Problem description:
Every line in the records below with the string "only" needs to be copied out.

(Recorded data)
━━━
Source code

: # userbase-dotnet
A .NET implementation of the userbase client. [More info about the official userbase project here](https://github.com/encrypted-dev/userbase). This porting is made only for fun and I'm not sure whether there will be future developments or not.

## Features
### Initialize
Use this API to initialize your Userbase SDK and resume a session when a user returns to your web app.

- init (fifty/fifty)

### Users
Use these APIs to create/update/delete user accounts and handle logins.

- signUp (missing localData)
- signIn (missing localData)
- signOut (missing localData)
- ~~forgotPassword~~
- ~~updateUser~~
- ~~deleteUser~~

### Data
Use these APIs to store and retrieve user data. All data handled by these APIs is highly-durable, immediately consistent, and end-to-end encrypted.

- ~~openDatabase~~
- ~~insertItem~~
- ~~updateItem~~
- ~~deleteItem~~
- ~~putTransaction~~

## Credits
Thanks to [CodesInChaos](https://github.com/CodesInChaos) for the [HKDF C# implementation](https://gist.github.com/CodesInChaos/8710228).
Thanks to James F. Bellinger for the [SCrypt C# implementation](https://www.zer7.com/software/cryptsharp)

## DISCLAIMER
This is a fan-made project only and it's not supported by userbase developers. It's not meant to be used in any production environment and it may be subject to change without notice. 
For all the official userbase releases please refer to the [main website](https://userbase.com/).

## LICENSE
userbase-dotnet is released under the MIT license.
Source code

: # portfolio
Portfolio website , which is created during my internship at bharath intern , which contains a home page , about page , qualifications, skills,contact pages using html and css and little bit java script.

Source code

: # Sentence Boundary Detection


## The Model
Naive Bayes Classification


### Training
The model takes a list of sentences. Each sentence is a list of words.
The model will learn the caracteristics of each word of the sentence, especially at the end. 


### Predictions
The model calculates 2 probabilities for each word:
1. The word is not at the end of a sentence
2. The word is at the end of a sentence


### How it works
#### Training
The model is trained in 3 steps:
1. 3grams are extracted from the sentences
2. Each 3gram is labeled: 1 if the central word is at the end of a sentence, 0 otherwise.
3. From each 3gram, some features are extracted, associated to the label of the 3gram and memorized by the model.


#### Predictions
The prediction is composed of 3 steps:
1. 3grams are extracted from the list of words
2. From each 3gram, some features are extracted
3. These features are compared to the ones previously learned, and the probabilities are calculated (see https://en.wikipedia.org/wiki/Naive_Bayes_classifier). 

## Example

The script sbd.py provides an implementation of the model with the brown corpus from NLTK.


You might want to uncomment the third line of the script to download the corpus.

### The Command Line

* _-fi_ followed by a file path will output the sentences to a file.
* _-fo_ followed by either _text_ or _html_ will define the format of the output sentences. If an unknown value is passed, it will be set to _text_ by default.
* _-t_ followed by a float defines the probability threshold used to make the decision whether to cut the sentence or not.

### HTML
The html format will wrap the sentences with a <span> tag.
━━━
Answer for the task:
A .NET implementation of the userbase client. [More info about the official userbase project here](https://github.com/encrypted-dev/userbase). This porting is made only for fun and I'm not sure whether there will be future developments or not.
This is a fan-made project only and it's not supported by userbase developers. It's not meant to be used in any production environment and it may be subject to change without notice. 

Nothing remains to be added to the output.